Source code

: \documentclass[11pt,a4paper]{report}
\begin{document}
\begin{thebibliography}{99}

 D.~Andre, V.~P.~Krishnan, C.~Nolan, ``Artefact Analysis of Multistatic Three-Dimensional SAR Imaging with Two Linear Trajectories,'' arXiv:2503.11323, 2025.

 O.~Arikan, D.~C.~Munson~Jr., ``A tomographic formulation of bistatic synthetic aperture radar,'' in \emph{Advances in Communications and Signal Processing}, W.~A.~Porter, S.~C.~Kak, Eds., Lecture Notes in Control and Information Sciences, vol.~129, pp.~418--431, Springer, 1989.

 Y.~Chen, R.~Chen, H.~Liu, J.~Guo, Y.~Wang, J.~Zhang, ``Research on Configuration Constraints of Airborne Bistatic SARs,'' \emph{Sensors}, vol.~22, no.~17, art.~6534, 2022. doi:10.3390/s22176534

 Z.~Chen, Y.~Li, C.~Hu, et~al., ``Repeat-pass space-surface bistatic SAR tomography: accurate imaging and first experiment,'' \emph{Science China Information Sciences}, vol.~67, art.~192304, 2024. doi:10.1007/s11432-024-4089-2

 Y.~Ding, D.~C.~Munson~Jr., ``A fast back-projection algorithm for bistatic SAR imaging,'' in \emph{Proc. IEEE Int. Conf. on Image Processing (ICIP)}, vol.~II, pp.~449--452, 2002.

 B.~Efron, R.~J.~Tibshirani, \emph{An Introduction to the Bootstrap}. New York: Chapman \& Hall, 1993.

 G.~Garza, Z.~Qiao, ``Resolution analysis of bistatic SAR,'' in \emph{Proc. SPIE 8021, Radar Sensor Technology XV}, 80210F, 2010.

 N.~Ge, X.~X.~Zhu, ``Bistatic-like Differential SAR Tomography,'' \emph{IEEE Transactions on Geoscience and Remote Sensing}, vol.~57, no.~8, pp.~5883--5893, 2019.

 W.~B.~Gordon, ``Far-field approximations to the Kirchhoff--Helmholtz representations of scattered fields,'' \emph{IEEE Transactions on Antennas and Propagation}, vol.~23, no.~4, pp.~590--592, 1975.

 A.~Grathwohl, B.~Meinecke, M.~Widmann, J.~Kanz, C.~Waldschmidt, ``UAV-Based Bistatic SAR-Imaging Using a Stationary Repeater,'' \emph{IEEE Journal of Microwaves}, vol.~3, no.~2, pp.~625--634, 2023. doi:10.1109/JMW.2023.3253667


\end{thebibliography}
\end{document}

◆ Exercise brief: Copy only the stretch running from the line containing "no.~4, pp.~590--592, 1975." to the final line of the entries, both ends included, exactly as it stands.

◆ Response box:
 W.~B.~Gordon, ``Far-field approximations to the Kirchhoff--Helmholtz representations of scattered fields,'' \emph{IEEE Transactions on Antennas and Propagation}, vol.~23, no.~4, pp.~590--592, 1975.

 A.~Grathwohl, B.~Meinecke, M.~Widmann, J.~Kanz, C.~Waldschmidt, ``UAV-Based Bistatic SAR-Imaging Using a Stationary Repeater,'' \emph{IEEE Journal of Microwaves}, vol.~3, no.~2, pp.~625--634, 2023. doi:10.1109/JMW.2023.3253667


\end{thebibliography}
\end{document}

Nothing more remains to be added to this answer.